The property transferred to the Girard Trust Company as trustee under these deeds of trust was not transferred by the decedent in contemplation of his death, nor were the transfers intended to take effect in possession or enjoyment at or after his death. The enjoyment of none of the property so transferred was subject at the time of decedent's death to any change through the exercise of a power, either by the decedent alone, or in conjunction with any person, to alter, amend, or revoke.
Included in the property transferred to the Girard Trust Company, as trustee under the deeds of trust, were certain shares of corporate stocks having a value at the date of decedent's death of $34,077.87. These shares when transferred were the property of decedent's wife Josephine B. McFadden and the certificates therefor were registered in her name and were indorsed by her for transfer to the trustee.
George H. McFadden, decedent's father, died October 16, 1926, in Philadelphia. He left a will probated in Philadelphia county, of which Girard Trust Company, George McFadden, the decedent, Ella L. Browning, and Barclay McFadden were executors and trustees. George H. McFadden's will authorized his trustees "to lend to each of my sons a sum or sums in the aggregate not exceeding one-third of the original share from which such son was entitled to receive the income at the time of my death, before the payment to him absolutely of one-third of his shares as hereinbefore provided for in this my Will. Said loans shall be made without security and shall bear interest at the rate of six per cent per annum. The right to receive said loan shall be absolute in each of my sons and not subject to the discretion of my Trustees. The loans may be for such duration and with such privilege of renewal or extension as such son shall request. The interest and principal of such loans shall be charged against each son and his descendants in distribution, both as to principal and income, in like manner except as to the amount of interest as the amounts paid to my sons at the time of my death and herein more specifically set forth."
It further provided:
"In the event of the death of any child of mine without leaving descendants him or her surviving, or in the event of the death of all of the descendants of any child of mine before the period fixed for distribution, thereby making impossible the charging to the share otherwise passing ultimately to his or her descendants, of such loans as may be made by my Trustees hereunder, I direct that such loans shall not be cancelled by my Trustees, but be as far as possible collected from the estate of the child so dying without descendants or whose descendants shall all die prior to the period fixed for distribution. My Trustees, however, shall make no claim for any such loan against the estate of any child of mine who dies leaving descendants surviving, and I expressly exonerate my said Trustees from responsibility in the event of loss to my estate in case of such descendants subsequently dying before the period fixed for distribution at a time when such child's estate may have been fully distributed and recourse thereto lost. This obligation to collect said loans made by my Trustees shall only be exercised in favor of my other children and their descendants.
"In the event of the death of all of my children without descendants living at the time of the final distribution of my estate, said loans shall be cancelled by my Trustees, and, if collected prior thereto, shall be repaid to the estate of the child from which such loan was collected.
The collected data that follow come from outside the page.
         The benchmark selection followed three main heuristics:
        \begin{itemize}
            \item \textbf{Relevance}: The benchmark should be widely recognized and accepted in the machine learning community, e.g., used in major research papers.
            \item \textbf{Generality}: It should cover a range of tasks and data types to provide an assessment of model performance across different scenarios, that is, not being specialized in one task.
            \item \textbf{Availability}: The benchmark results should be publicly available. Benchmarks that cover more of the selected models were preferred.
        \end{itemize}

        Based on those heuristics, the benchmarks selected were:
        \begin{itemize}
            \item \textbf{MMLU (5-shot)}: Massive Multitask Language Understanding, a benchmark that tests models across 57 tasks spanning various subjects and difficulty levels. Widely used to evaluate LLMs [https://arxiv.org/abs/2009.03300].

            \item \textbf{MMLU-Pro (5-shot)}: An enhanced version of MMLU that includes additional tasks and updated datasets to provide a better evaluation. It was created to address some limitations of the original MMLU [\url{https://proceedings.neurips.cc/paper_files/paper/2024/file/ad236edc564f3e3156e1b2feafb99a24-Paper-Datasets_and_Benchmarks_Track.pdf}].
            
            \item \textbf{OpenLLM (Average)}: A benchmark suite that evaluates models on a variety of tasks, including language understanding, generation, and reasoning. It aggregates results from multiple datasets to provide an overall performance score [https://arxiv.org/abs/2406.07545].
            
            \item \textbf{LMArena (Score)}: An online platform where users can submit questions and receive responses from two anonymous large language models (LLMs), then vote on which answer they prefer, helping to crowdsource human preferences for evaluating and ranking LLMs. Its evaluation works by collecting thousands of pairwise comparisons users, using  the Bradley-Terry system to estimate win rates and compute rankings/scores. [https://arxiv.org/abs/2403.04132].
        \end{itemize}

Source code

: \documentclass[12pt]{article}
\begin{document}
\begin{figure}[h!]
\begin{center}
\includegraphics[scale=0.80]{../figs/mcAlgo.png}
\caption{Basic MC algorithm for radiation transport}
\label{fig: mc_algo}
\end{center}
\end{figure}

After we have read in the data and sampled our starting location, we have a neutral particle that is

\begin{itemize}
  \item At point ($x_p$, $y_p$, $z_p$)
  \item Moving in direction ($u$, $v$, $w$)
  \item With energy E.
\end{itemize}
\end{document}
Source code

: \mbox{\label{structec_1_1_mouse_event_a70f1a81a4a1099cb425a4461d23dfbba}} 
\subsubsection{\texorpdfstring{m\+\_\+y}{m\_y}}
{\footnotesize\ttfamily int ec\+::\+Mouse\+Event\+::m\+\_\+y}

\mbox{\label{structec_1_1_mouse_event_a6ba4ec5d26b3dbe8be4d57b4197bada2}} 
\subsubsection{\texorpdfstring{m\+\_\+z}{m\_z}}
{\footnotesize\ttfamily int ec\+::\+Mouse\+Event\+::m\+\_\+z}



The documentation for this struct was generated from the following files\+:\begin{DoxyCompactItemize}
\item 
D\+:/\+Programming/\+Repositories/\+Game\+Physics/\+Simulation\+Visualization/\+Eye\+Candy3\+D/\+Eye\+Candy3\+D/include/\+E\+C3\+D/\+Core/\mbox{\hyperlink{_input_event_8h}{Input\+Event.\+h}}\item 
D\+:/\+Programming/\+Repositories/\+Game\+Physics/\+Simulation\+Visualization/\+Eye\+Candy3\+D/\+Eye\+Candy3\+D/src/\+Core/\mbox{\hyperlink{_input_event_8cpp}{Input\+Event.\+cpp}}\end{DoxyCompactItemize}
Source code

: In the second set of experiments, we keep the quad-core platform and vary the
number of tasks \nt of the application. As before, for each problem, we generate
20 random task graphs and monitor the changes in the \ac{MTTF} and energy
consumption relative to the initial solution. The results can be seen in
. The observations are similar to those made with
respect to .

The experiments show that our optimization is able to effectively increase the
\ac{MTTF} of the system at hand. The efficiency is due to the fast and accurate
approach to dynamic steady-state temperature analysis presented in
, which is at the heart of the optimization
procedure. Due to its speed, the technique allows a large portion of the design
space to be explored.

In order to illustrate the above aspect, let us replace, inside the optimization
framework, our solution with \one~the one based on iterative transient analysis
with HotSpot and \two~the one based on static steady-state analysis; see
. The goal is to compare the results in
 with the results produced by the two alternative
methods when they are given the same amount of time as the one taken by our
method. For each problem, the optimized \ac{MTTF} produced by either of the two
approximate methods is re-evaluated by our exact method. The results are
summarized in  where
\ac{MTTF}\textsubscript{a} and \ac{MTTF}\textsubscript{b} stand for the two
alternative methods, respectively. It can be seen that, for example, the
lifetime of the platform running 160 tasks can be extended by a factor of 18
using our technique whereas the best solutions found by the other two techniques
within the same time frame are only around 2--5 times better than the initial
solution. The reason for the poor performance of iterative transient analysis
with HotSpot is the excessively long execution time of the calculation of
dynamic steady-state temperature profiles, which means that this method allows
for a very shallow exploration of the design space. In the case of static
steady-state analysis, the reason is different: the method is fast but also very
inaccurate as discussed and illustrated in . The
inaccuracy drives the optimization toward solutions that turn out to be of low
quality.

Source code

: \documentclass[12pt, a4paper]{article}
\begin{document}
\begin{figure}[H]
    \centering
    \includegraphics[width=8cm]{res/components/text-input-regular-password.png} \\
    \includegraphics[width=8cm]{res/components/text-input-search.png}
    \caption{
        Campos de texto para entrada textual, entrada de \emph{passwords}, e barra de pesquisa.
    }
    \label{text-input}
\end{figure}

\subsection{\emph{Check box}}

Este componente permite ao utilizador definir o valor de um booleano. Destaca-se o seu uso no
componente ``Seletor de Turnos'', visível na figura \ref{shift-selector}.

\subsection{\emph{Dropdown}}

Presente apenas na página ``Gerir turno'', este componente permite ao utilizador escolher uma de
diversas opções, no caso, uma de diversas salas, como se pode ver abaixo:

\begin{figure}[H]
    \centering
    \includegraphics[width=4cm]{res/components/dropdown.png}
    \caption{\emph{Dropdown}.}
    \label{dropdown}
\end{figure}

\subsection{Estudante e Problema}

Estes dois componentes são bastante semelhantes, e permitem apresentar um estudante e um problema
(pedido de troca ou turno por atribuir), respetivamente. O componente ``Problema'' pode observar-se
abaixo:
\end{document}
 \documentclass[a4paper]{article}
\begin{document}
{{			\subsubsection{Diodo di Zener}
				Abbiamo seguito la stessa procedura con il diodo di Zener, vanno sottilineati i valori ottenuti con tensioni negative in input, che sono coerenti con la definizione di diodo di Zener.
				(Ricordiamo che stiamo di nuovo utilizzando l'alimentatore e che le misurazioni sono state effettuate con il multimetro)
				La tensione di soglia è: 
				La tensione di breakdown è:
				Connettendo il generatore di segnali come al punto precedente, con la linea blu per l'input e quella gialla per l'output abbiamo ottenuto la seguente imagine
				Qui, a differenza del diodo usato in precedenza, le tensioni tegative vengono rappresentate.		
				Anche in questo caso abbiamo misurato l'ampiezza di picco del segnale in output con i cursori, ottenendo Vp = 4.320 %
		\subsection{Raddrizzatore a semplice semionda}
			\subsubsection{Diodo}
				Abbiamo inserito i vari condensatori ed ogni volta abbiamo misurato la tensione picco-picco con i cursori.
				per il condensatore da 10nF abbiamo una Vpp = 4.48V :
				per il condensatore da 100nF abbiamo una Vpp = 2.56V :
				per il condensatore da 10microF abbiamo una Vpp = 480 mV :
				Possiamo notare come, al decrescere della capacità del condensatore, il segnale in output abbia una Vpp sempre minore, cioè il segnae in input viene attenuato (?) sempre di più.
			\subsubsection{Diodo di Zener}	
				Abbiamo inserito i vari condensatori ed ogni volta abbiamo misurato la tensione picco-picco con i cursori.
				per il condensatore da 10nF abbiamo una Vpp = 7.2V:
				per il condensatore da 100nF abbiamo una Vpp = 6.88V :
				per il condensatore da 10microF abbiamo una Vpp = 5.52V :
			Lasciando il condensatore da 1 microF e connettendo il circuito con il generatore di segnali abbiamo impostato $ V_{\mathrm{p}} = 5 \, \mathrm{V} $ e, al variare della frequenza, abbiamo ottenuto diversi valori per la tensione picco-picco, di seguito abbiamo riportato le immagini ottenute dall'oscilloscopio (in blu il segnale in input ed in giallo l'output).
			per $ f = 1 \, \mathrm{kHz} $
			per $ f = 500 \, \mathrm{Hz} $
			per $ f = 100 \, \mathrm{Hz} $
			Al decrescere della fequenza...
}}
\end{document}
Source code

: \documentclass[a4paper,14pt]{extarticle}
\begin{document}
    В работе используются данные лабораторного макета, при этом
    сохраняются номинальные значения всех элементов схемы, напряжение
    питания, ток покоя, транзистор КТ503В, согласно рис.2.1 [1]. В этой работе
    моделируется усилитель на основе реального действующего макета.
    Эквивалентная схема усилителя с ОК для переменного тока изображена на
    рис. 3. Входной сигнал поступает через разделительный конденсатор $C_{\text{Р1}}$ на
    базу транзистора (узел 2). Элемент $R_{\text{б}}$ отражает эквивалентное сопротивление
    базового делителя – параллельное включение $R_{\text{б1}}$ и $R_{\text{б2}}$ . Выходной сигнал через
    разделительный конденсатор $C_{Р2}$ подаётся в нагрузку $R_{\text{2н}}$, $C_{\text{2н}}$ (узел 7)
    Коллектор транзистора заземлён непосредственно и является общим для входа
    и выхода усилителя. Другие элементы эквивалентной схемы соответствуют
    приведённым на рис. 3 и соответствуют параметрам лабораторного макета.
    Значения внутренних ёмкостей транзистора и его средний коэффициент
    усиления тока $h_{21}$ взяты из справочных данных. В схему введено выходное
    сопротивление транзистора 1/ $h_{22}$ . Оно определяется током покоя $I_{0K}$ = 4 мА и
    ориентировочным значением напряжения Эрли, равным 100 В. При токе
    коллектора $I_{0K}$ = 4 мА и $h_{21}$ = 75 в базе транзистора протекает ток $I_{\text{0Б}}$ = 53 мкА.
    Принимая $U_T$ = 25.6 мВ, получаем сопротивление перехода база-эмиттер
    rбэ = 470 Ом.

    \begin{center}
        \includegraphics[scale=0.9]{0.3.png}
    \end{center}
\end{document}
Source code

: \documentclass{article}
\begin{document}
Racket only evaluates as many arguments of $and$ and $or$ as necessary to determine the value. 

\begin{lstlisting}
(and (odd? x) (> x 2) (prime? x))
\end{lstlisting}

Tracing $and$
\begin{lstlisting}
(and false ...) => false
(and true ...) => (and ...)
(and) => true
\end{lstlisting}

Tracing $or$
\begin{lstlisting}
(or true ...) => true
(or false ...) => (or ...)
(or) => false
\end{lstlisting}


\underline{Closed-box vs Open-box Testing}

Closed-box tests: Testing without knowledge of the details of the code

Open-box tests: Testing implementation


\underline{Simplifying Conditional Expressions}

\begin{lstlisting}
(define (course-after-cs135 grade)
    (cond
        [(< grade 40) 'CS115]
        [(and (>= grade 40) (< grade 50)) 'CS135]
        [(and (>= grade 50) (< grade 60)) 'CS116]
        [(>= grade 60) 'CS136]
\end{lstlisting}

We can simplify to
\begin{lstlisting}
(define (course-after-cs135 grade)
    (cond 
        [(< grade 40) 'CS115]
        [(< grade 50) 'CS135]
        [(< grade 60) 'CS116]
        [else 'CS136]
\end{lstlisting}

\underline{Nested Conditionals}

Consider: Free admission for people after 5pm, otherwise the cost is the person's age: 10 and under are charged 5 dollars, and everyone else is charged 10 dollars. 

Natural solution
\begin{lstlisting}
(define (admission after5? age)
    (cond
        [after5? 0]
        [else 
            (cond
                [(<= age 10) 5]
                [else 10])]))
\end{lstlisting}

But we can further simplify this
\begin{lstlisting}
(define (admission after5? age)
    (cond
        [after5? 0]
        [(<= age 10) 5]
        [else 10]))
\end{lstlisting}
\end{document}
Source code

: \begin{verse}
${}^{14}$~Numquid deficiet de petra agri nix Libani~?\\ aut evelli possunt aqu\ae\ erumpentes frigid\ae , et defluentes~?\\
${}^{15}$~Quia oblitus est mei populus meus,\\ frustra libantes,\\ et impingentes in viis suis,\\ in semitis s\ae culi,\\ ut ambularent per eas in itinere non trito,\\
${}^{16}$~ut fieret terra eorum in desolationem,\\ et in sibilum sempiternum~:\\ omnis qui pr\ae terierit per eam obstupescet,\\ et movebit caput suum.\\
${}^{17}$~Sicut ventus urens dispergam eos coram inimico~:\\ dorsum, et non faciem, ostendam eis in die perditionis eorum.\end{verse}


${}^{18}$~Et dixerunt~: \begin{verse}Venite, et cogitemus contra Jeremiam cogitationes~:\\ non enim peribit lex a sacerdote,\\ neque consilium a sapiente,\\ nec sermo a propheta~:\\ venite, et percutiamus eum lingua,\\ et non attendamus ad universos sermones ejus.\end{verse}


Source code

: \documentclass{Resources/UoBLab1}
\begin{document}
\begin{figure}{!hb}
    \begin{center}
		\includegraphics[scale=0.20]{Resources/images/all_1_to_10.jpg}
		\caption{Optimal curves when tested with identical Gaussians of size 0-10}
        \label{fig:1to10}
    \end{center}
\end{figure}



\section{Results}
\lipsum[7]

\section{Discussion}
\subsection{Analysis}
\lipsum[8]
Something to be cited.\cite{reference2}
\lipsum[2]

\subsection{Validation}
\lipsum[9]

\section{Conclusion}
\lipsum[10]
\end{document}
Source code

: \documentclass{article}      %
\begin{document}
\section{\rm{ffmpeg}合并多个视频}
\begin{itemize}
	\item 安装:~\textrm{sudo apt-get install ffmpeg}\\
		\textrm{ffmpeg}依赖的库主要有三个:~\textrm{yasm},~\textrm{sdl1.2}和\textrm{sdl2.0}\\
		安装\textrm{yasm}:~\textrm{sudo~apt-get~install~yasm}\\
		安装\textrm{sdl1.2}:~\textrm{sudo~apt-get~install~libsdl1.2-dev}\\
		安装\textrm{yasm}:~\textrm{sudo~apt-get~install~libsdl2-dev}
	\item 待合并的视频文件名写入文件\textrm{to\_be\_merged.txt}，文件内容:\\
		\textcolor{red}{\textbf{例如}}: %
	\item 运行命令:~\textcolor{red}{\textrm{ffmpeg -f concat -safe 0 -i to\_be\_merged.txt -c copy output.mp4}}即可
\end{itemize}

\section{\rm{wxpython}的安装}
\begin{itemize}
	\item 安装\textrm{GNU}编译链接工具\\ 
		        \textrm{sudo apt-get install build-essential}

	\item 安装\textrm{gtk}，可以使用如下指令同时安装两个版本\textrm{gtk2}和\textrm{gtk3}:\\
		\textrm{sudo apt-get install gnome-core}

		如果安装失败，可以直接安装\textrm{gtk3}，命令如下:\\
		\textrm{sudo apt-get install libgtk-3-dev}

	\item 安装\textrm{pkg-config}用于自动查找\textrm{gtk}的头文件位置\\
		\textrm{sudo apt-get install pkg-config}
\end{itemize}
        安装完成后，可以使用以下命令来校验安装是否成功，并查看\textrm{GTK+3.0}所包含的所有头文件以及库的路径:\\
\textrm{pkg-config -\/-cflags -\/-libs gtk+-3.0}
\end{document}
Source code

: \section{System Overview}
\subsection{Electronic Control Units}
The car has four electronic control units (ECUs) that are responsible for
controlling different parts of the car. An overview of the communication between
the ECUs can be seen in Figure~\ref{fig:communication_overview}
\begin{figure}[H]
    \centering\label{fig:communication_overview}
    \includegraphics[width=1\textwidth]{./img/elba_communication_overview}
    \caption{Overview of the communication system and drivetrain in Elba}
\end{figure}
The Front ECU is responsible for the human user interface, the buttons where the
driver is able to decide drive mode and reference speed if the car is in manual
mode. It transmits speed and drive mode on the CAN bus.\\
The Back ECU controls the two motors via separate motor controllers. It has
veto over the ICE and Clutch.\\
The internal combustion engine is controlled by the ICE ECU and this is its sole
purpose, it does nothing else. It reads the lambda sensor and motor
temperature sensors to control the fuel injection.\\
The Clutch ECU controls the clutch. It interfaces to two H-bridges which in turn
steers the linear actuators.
"In the event of the death of all of my children without any descendants living at the time of final distribution of my estate, I give, devise and bequeath one-half of my residuary estate to the descendants then living of my brothers John Howard McFadden and J. Franklin McFadden, in equal shares, per stirpes, upon the principle of representation. The remaining one-half of my residuary estate I give, devise and bequeath unto the Girard Trust Company, In Trust, to pay the income half-yearly to the Trustees of the University of Pennsylvania for the use of the University Hospital."
Pursuant to the authority given them by the will of George H. McFadden, his trustees made a loan or advance to decedent on November 18, 1927, of $250,000, and in consideration thereof decedent gave the trustees a note for that amount payable one year after date with interest at the rate of 6 per cent. per annum. A similar loan or advance was made at the same time to decedent's brother Barclay McFadden. Decedent and his brother, as well as the estate of his father George H. McFadden, were partners in the firm of George H. McFadden Brother. These advances were accomplished by transferring $500,000 from the capital account of the estate of George H. McFadden in the firm to the capital account of the decedent and his brother in the same firm, each being credited with one-half of the amount, or $250,000. Immediately prior to the receipt of this advance the decedent's interest in the firm was $4,074,694.12, and after the receipt of the advance his interest in the firm amounted to $4,324,694.12. From that date to the time of his death the value of his interest was never less than that amount, and at the date of his death it amounted to $4,538,520.63. Decedent paid to the trustees under his father's will interest on this advance semiannually on May 18th and November 18th. At the time of his death interest in the amount of $2,000 had accrued thereon. This interest together with interest accruing thereafter was subsequently paid by petitioners.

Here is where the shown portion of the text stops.